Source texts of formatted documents
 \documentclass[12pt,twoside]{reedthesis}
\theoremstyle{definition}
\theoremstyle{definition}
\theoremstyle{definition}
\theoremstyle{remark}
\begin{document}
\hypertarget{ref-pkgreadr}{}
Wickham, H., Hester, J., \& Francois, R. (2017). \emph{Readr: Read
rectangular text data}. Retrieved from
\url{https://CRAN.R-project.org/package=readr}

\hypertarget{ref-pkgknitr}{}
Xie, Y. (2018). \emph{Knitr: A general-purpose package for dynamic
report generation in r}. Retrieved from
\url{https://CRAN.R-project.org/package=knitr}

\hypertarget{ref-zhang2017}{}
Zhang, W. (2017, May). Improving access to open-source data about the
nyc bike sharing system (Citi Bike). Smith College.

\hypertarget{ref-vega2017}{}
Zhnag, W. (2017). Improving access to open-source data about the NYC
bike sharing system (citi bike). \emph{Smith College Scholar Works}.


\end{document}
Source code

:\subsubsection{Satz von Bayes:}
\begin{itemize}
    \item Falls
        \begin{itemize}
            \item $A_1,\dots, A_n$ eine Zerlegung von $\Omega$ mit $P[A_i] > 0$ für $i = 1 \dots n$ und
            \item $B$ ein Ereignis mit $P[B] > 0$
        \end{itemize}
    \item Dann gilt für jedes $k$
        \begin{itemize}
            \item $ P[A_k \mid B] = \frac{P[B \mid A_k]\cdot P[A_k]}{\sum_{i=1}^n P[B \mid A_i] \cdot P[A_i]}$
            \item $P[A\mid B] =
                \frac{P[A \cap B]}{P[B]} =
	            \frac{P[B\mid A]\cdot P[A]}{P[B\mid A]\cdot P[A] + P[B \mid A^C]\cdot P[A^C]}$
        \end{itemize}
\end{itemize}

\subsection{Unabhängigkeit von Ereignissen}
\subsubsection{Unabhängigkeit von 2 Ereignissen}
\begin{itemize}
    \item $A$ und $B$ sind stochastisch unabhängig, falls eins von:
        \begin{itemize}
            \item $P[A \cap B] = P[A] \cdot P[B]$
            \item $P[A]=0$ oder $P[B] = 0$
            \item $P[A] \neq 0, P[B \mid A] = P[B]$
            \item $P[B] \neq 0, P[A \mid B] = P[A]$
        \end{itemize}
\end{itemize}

* * *

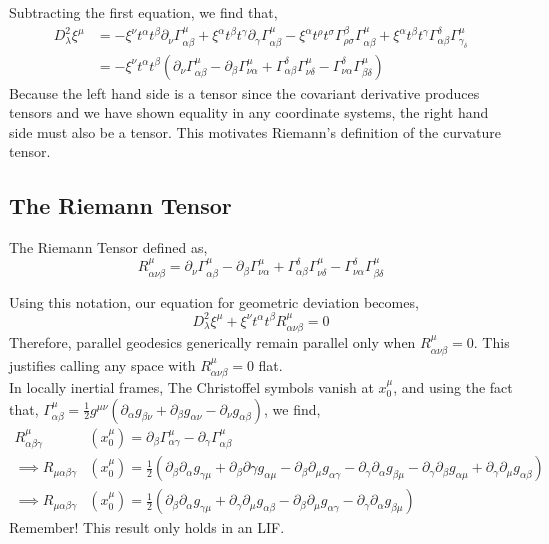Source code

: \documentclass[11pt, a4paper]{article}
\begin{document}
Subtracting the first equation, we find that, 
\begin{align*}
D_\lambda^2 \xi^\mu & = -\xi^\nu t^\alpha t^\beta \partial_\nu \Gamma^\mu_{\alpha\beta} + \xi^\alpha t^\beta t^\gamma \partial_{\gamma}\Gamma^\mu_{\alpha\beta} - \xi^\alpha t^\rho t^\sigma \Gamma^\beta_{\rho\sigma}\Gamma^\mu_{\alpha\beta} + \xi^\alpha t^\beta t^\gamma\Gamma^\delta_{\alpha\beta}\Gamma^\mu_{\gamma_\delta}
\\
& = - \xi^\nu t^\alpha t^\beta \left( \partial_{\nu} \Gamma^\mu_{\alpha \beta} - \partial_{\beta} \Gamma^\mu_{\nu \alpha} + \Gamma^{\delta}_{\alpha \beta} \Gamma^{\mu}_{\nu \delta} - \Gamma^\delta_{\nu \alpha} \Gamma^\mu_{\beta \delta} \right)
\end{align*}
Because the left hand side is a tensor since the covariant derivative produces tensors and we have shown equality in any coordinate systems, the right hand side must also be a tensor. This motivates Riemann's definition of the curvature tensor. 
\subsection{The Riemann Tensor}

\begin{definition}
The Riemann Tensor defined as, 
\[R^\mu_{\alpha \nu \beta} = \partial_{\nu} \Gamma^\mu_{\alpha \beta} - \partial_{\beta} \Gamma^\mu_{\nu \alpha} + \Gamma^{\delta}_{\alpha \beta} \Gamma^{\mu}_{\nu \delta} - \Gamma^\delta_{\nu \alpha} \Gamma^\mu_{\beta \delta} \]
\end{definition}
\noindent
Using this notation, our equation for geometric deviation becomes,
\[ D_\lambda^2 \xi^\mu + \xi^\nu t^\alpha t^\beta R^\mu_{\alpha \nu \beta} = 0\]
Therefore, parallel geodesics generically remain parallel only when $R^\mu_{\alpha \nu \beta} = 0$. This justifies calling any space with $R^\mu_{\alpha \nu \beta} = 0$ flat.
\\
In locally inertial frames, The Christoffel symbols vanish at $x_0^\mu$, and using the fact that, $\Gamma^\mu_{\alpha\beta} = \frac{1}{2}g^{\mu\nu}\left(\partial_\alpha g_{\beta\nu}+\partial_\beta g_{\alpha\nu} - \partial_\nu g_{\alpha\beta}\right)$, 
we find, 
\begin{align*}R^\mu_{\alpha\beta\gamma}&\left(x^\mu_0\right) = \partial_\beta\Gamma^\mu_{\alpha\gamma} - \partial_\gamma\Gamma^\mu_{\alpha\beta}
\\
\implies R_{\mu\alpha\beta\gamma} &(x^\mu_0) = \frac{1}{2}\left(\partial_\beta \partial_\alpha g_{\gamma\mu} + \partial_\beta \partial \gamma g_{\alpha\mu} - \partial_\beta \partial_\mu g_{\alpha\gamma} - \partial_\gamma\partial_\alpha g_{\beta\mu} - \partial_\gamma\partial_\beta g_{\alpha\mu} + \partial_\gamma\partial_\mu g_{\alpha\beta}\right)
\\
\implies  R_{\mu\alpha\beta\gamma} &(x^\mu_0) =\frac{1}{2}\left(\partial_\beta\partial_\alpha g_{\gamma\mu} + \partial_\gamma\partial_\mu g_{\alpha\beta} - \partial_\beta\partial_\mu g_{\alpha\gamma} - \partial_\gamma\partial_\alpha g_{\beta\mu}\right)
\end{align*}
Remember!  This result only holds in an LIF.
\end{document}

- **WHAT THE EXERCISE ASKS**
After counting the lines above that include the word "Improving", give only the number.

- **TASK RESPONSE**
2